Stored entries
........
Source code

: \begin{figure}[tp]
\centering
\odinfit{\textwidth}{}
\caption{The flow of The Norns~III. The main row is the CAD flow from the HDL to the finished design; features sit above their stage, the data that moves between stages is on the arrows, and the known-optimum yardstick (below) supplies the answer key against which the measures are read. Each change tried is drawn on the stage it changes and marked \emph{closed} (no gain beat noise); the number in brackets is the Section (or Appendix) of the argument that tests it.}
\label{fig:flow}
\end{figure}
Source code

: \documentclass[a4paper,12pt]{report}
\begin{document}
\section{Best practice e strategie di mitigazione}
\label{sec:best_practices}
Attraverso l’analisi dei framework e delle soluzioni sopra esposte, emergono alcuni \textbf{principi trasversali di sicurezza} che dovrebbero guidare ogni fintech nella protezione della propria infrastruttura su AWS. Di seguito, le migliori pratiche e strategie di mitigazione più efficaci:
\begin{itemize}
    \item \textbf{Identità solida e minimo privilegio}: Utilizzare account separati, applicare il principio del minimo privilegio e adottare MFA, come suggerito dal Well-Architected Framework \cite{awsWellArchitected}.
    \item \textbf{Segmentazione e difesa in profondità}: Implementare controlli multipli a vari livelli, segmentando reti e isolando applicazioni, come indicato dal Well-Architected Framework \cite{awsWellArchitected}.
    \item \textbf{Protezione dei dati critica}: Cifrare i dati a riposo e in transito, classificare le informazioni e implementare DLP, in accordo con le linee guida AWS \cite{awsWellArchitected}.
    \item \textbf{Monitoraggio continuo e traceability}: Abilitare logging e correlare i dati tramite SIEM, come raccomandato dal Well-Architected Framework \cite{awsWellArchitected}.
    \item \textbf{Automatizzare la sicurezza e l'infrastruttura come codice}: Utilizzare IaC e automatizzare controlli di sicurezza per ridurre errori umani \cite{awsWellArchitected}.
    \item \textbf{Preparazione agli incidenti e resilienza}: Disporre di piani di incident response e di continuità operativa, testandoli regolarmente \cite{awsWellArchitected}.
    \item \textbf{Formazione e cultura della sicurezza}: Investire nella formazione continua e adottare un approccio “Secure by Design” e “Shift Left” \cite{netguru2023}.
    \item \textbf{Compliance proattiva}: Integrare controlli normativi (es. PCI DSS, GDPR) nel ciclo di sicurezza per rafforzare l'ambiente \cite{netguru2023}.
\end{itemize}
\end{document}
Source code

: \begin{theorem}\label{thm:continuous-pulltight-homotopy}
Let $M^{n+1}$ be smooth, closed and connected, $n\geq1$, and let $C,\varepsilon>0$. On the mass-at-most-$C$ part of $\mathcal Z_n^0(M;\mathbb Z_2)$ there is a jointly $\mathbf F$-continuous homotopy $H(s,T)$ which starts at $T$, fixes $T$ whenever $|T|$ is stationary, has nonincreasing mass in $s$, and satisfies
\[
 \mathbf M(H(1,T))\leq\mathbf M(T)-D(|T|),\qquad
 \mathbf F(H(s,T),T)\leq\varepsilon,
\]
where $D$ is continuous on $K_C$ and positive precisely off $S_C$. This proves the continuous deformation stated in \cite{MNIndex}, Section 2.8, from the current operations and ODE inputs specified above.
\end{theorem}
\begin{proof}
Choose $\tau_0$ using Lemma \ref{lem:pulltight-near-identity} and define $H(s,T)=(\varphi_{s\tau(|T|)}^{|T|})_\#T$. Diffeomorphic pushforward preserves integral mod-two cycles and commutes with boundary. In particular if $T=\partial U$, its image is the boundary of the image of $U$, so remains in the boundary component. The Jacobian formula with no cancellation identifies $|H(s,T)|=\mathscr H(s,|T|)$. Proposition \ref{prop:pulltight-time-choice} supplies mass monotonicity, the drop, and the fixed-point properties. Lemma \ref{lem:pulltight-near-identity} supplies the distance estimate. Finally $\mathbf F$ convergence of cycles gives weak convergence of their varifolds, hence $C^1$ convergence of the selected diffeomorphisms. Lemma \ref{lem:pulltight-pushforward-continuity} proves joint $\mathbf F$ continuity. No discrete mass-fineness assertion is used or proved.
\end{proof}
........
## Description of the task
Reply with the lines from the first line of the entries through the line that contains "Abilitare logging e", repeated exactly with both ends kept, and with nothing else.

## Problem solution
Source code

: \begin{figure}[tp]
\centering
\odinfit{\textwidth}{}
\caption{The flow of The Norns~III. The main row is the CAD flow from the HDL to the finished design; features sit above their stage, the data that moves between stages is on the arrows, and the known-optimum yardstick (below) supplies the answer key against which the measures are read. Each change tried is drawn on the stage it changes and marked \emph{closed} (no gain beat noise); the number in brackets is the Section (or Appendix) of the argument that tests it.}
\label{fig:flow}
\end{figure}
Source code

: \documentclass[a4paper,12pt]{report}
\begin{document}
\section{Best practice e strategie di mitigazione}
\label{sec:best_practices}
Attraverso l’analisi dei framework e delle soluzioni sopra esposte, emergono alcuni \textbf{principi trasversali di sicurezza} che dovrebbero guidare ogni fintech nella protezione della propria infrastruttura su AWS. Di seguito, le migliori pratiche e strategie di mitigazione più efficaci:
\begin{itemize}
    \item \textbf{Identità solida e minimo privilegio}: Utilizzare account separati, applicare il principio del minimo privilegio e adottare MFA, come suggerito dal Well-Architected Framework \cite{awsWellArchitected}.
    \item \textbf{Segmentazione e difesa in profondità}: Implementare controlli multipli a vari livelli, segmentando reti e isolando applicazioni, come indicato dal Well-Architected Framework \cite{awsWellArchitected}.
    \item \textbf{Protezione dei dati critica}: Cifrare i dati a riposo e in transito, classificare le informazioni e implementare DLP, in accordo con le linee guida AWS \cite{awsWellArchitected}.
    \item \textbf{Monitoraggio continuo e traceability}: Abilitare logging e correlare i dati tramite SIEM, come raccomandato dal Well-Architected Framework \cite{awsWellArchitected}.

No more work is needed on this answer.